L’excitation était forte quand nous nous levâmes. Nous prîmes néanmoins le temps de savourer un petit déjeuner copieux préparé avec soin par notre hôte, qui vint s’excuser pour l’accueil un peu rude de la veille. Cet homme adorable avait aménagé sa pension à son image et l’on s’y sentait comme dans un cocon. Avant notre départ, nous lui apprîmes quel était le motif de notre visite, et il nous raconta ses souvenirs – difficiles – de la base russe, du ballet quotidien des avions et des hélicoptères, des coupures de téléphone et de télévision pendant les vols – le père de Katya nous a confirmé depuis les coupures, « à cause des espions qui tentaient de détourner les vols ».

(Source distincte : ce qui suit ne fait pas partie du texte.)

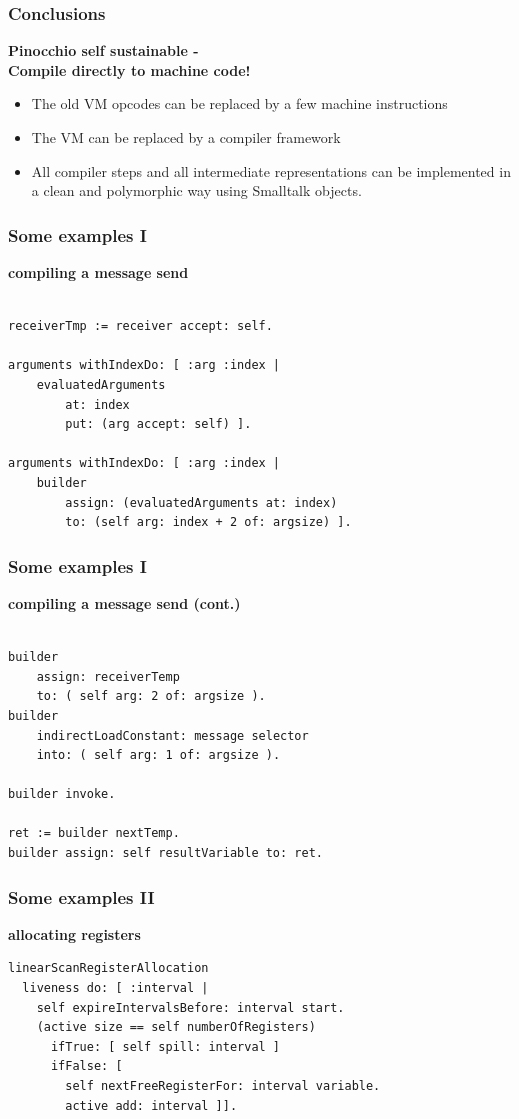 \documentclass{beamer}
\begin{document}
\begin{frame}[fragile]
    \frametitle{Conclusions}
    {\bf Pinocchio self sustainable - \\Compile directly to machine code!}
    \begin{itemize}
        \item The old VM opcodes can be replaced by a few machine instructions
        \item The VM can be replaced by a compiler framework
        \item All compiler steps and all intermediate representations can 
            be implemented in a clean and polymorphic way using Smalltalk objects.
    \end{itemize}
\end{frame}

\lstset{language=Smalltalk}

\begin{frame}[fragile]
    \frametitle{Some examples I}
    {\bf compiling a message send}
    \begin{lstlisting}

receiverTmp := receiver accept: self.
    
arguments withIndexDo: [ :arg :index |
    evaluatedArguments 
        at: index 
        put: (arg accept: self) ].
    
arguments withIndexDo: [ :arg :index |
    builder
        assign: (evaluatedArguments at: index)
        to: (self arg: index + 2 of: argsize) ].
    \end{lstlisting}
\end{frame}

\begin{frame}[fragile]
    \frametitle{Some examples I}
    {\bf compiling a message send (cont.)}
    \begin{lstlisting}
    
builder 
    assign: receiverTemp 
    to: ( self arg: 2 of: argsize ).
builder 
    indirectLoadConstant: message selector 
    into: ( self arg: 1 of: argsize ).
        
builder invoke.

ret := builder nextTemp.
builder assign: self resultVariable to: ret.

    \end{lstlisting}
\end{frame}

\begin{frame}[fragile]
    \frametitle{Some examples II}
    {\bf allocating registers}
    \begin{lstlisting}
linearScanRegisterAllocation
  liveness do: [ :interval |
    self expireIntervalsBefore: interval start.
    (active size == self numberOfRegisters)
      ifTrue: [ self spill: interval ]
      ifFalse: [ 
        self nextFreeRegisterFor: interval variable.  
        active add: interval ]].
    \end{lstlisting}
\end{frame}
\end{document}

Notre hôte nous glissa un dernier mot empreint d’inquiétude pour l’Europe, et nous partîmes enfin sur les traces du passé de Katya. Nous rejoignîmes le lac, tout proche, en redescendant la vieille rue dans laquelle se situait notre pension avant de contourner l’église de la Sainte-Trinité. Les berges du lac nous ravirent aussitôt. Toujours pas rassasiés des grandes étendues d’eau, des canards et des cygnes, nous remontâmes la rive avec délice, marquant d’agréables pauses.

Nous quittâmes le lac pour rentrer dans la ville et prendre la direction de l’ancienne base soviétique. C’était le moment tant attendu. Nous longeâmes d’abord la petite gare et nous nous éloignâmes peu à peu du centre. Nous pénétrâmes bientôt dans une petite cité calme, où quelques petites barres d’habitation bien alignées se succédaient avec ordre. Une d’elles, plus élégantes, avait dû occuper quelque fonction officielle ou avait peut-être été destinée aux officiers.

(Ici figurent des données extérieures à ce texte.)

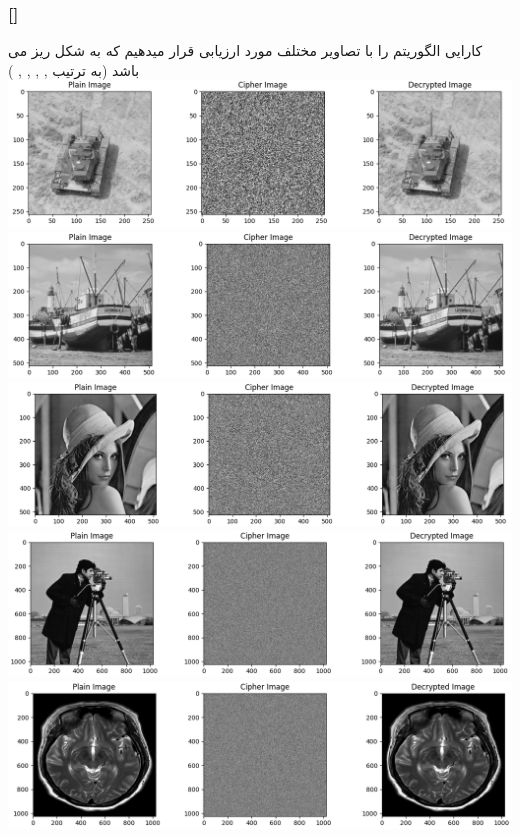 \documentclass[xcolor=dvipsnames, professionalfonts, 11pt]{beamer}
\newcommand*{\makeframetitle}{\frametitle{\insertsection \hspace{0.1em} {\footnotesize [\insertsubsection]}}}
\begin{document}
\begin{frame}[allowframebreaks]
    \makeframetitle
    کارایی الگوریتم را با تصاویر مختلف مورد ارزیابی قرار میدهیم
    که به شکل ریز می باشد (به ترتیب  , , , , )
    \includegraphics[width=\textwidth]{assets/result01.png}
    \includegraphics[width=\textwidth]{assets/result02.png}
    \includegraphics[width=\textwidth]{assets/result03.png}
    \includegraphics[width=\textwidth]{assets/result04.png}
    \includegraphics[width=\textwidth]{assets/result05.png}
\end{frame}
\end{document}
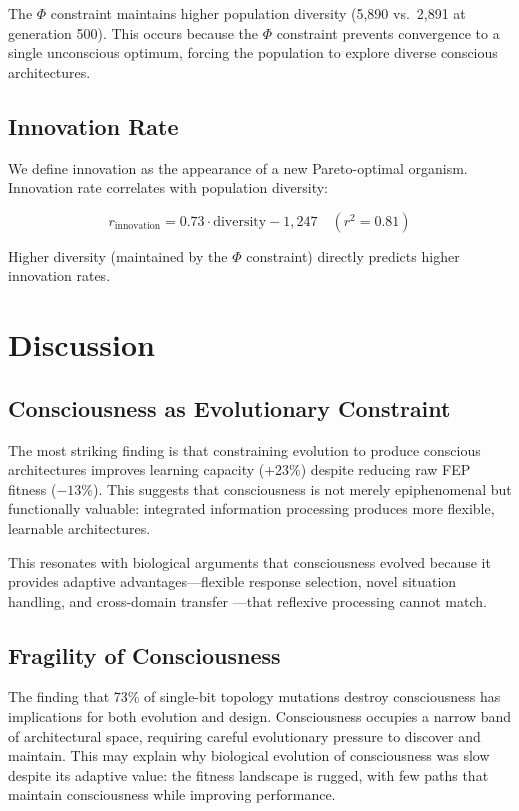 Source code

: \documentclass[11pt,a4paper]{article}
\begin{document}
The $\Phi$ constraint maintains higher population diversity (5,890 vs.\ 2,891 at generation 500). This occurs because the $\Phi$ constraint prevents convergence to a single unconscious optimum, forcing the population to explore diverse conscious architectures.

\subsection{Innovation Rate}

We define innovation as the appearance of a new Pareto-optimal organism. Innovation rate correlates with population diversity:

\begin{equation}
r_{\text{innovation}} = 0.73 \cdot \text{diversity} - 1{,}247 \quad (r^2 = 0.81)
\end{equation}

Higher diversity (maintained by the $\Phi$ constraint) directly predicts higher innovation rates.

\section{Discussion}

\subsection{Consciousness as Evolutionary Constraint}

The most striking finding is that constraining evolution to produce conscious architectures improves learning capacity (+23\%) despite reducing raw FEP fitness ($-13\%$). This suggests that consciousness is not merely epiphenomenal but functionally valuable: integrated information processing produces more flexible, learnable architectures.

This resonates with biological arguments that consciousness evolved because it provides adaptive advantages---flexible response selection, novel situation handling, and cross-domain transfer \citep{baars1988}---that reflexive processing cannot match.

\subsection{Fragility of Consciousness}

The finding that 73\% of single-bit topology mutations destroy consciousness has implications for both evolution and design. Consciousness occupies a narrow band of architectural space, requiring careful evolutionary pressure to discover and maintain. This may explain why biological evolution of consciousness was slow despite its adaptive value: the fitness landscape is rugged, with few paths that maintain consciousness while improving performance.
\end{document}
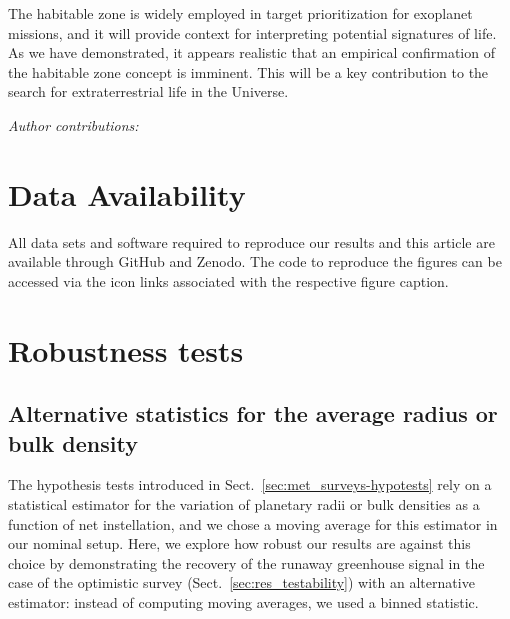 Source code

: \documentclass[twocolumn,twocolappendix]{aastex631}
\begin{document}
The habitable zone is widely employed in target prioritization for exoplanet missions, and it will provide context for interpreting potential signatures of life.
As we have demonstrated, it appears realistic that an empirical confirmation of the habitable zone concept is imminent.
This will be a key contribution to the search for extraterrestrial life in the Universe.


\begin{large}\textit{Author contributions:}\end{large}

\section*{Data Availability}
All data sets and software required to reproduce our results and this article are available through GitHub and Zenodo.
The code to reproduce the figures can be accessed via the icon links associated with the respective figure caption.




\appendix
\section{Robustness tests}
\subsection{Alternative statistics for the average radius or bulk density}\label{app:binnedstats}
The hypothesis tests introduced in Sect.~\ref{sec:met_surveys-hypotests} rely on a statistical estimator for the variation of planetary radii or bulk densities as a function of net instellation, and we chose a moving average for this estimator in our nominal setup.
Here, we explore how robust our results are against this choice by demonstrating the recovery of the runaway greenhouse signal in the case of the optimistic survey (Sect.~\ref{sec:res_testability}) with an alternative estimator: instead of computing moving averages, we used a binned statistic.
\end{document}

Soudain, Katya s’arrêta à l’angle d’un bâtiment. Elle désigna du doigt un appartement du rez-de-chaussée. « C’est là ». Les souvenirs lui revinrent peu à peu. Ses jeux dans la carré de verdure entre les immeubles, les appels de sa mère quand il fallait rentrer, la petite épicerie d’en face, tous les amis avec qui ils avaient partagé leur temps. Les récits de sa mère ou de son père.

Nous poursuivîmes notre promenade un peu plus loin dans le quartier, au milieu des arbres et de la verdure. Chaque pas était un pas dans le passé. Nous arrivâmes bientôt devant une longue construction, qui faisait visiblement office d’hôpital psychiatrique. Une femme qui travaillait là nous aperçut et vint gentiment à notre rencontre, nous croyant perdus. Elle nous indiqua en allemand comment rejoindre le centre. Nous gardâmes secret le motif de notre visite et repartîmes en sens inverse en la remerciant.

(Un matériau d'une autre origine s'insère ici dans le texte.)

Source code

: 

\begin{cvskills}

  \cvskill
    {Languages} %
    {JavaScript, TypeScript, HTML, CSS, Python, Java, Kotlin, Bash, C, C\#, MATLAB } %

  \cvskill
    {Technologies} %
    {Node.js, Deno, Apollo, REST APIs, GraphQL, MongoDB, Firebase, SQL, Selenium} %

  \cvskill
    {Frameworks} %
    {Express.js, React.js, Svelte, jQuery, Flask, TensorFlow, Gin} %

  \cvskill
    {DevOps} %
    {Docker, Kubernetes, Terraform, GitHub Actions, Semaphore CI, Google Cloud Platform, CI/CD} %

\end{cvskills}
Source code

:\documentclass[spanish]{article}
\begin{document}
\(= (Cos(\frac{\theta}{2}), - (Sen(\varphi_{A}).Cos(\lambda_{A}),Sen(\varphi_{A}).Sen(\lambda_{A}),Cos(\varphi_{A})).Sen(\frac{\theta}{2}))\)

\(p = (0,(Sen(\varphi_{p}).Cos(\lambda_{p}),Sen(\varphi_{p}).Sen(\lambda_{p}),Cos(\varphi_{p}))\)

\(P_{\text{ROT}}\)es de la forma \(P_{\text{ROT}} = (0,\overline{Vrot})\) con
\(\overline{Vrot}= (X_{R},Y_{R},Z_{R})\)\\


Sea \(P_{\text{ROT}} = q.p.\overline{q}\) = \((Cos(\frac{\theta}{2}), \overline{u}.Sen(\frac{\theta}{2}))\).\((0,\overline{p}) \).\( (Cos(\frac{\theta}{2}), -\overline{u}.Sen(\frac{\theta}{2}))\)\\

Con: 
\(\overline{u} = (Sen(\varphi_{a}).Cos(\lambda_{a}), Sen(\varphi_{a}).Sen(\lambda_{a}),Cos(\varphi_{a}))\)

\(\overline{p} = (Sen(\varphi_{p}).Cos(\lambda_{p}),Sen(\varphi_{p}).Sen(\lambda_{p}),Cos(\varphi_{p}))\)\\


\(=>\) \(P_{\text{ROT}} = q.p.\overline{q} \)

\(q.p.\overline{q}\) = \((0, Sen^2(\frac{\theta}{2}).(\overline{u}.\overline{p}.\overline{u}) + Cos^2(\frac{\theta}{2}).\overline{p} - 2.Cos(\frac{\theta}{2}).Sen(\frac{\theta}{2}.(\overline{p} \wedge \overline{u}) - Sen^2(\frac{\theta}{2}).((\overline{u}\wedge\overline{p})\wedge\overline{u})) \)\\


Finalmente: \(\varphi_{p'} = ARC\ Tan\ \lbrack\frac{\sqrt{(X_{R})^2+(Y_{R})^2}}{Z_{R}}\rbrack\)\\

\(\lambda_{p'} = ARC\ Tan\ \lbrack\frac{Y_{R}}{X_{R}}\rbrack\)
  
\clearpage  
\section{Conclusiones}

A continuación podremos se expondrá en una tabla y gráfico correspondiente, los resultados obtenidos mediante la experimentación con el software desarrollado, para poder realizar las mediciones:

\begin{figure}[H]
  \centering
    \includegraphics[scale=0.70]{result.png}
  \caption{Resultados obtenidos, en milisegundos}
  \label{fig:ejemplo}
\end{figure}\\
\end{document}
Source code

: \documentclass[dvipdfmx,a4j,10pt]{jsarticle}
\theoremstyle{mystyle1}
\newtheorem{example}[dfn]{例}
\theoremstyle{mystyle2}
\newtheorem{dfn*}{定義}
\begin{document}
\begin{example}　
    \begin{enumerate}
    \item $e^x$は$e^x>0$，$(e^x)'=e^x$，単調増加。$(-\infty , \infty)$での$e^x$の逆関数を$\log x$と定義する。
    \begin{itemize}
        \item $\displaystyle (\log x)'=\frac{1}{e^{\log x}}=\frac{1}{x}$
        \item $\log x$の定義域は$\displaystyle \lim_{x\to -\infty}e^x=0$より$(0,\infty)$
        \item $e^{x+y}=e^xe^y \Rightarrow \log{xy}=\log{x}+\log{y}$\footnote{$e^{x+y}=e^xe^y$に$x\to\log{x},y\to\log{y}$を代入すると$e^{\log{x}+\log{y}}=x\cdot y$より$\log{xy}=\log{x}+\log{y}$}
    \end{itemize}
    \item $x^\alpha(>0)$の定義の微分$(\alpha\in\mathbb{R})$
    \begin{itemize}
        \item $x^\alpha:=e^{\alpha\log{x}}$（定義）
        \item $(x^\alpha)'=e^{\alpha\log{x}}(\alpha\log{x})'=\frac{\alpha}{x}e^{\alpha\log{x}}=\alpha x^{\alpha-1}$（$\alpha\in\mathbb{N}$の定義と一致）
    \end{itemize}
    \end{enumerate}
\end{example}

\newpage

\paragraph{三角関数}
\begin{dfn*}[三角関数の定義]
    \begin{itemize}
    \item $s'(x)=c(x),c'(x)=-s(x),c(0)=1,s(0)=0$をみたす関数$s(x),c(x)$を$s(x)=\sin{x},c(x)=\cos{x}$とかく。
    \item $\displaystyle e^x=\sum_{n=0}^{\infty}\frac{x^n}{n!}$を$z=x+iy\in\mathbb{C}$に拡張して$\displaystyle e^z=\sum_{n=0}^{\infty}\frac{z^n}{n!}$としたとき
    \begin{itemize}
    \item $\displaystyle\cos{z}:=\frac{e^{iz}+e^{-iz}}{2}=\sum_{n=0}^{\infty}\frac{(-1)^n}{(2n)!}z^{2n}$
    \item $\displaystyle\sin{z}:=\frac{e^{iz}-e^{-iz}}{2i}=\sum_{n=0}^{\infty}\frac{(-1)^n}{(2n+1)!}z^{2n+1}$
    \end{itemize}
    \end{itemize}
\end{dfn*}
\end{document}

Katya put observer et s’imprégner une dernière fois de son quartier d’enfance, que ses yeux d’adulte n’avaient guère trouvé changé. Nous revînmes lentement vers le centre pour une dernière petite visite et retrouvâmes notre voiture, prêts pour une nouvelle étape. Nous quittâmes Neuruppin en longeant la maternité où sa mère l’avait enfantée. Par-delà l’espace et le temps, les guerres et les révolutions, la petite Katya venait de renaître, plantant de nouvelles racines tout au fond de ces terres à jamais liées à elle.